[DATA RECORDS — start]

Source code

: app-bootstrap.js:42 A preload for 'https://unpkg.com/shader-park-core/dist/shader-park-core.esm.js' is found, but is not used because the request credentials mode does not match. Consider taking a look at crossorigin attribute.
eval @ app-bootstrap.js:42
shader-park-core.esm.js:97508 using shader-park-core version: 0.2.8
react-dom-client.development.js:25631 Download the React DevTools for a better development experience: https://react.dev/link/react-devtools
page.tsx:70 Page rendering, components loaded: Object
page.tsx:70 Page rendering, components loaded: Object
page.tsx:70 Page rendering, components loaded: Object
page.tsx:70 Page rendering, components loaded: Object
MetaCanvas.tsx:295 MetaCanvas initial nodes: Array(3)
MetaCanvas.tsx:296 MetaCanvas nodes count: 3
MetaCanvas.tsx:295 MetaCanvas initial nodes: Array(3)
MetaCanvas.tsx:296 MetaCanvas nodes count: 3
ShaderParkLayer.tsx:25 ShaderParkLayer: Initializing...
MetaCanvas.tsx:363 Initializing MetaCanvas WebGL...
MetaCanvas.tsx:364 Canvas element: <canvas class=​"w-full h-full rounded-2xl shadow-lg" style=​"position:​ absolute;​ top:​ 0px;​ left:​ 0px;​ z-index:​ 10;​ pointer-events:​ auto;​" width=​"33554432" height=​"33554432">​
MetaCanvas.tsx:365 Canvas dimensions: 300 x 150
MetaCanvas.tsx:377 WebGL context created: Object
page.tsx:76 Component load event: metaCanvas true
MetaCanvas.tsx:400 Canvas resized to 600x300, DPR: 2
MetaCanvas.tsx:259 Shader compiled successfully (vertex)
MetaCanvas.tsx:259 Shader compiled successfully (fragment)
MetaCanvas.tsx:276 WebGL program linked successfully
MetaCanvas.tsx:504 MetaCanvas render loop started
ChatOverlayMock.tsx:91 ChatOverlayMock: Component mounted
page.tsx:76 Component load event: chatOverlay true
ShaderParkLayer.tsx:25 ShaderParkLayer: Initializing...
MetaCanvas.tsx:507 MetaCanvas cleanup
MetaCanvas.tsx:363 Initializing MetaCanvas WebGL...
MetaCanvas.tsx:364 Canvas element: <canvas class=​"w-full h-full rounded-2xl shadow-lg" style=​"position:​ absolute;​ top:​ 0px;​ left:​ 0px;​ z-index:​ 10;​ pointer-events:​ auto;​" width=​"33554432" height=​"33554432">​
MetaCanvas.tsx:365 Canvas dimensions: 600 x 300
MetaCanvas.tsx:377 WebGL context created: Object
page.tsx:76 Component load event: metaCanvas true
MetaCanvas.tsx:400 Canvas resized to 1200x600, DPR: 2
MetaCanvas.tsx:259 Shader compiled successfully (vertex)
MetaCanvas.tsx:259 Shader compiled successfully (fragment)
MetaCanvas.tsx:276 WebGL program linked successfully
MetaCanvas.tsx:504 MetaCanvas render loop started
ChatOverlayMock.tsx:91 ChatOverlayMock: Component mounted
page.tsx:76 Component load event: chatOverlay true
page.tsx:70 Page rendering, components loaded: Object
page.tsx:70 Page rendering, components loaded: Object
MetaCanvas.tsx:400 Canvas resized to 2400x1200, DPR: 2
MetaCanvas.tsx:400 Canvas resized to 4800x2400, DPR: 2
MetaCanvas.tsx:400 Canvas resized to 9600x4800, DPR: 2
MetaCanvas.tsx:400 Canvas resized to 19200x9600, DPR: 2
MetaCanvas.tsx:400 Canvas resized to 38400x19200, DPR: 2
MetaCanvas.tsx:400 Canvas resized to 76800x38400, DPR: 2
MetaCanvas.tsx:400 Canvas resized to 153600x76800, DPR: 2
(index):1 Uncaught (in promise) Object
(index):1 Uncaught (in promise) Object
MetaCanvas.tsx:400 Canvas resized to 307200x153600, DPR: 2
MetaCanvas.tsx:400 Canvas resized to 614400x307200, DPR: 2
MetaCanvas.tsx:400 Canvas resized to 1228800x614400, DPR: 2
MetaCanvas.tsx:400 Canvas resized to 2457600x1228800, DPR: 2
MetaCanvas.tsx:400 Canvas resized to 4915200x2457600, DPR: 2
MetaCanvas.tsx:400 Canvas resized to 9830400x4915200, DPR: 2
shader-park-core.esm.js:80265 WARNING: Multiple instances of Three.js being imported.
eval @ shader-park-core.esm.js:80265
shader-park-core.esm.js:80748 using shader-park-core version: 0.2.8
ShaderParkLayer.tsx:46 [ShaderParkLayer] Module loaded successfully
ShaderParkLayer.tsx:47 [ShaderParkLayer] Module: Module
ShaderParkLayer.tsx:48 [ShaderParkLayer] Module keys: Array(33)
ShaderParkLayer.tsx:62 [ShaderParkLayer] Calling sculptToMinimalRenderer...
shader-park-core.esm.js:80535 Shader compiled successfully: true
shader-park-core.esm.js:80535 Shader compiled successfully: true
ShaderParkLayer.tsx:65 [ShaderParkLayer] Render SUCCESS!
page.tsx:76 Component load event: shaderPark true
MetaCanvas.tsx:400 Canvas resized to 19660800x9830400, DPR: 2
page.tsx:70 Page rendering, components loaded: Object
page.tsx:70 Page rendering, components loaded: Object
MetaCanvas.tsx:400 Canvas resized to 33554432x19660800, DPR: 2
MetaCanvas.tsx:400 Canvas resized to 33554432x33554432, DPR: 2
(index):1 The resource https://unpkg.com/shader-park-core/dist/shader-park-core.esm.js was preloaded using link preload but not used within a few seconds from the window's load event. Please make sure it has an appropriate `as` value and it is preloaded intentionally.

[DATA RECORDS — finish]

» **TASK STATEMENT**
Each line in the entries above that includes the string "bootstrap" should be extracted.

» **TASK RESULT**
: app-bootstrap.js:42 A preload for 'https://unpkg.com/shader-park-core/dist/shader-park-core.esm.js' is found, but is not used because the request credentials mode does not match. Consider taking a look at crossorigin attribute.
eval @ app-bootstrap.js:42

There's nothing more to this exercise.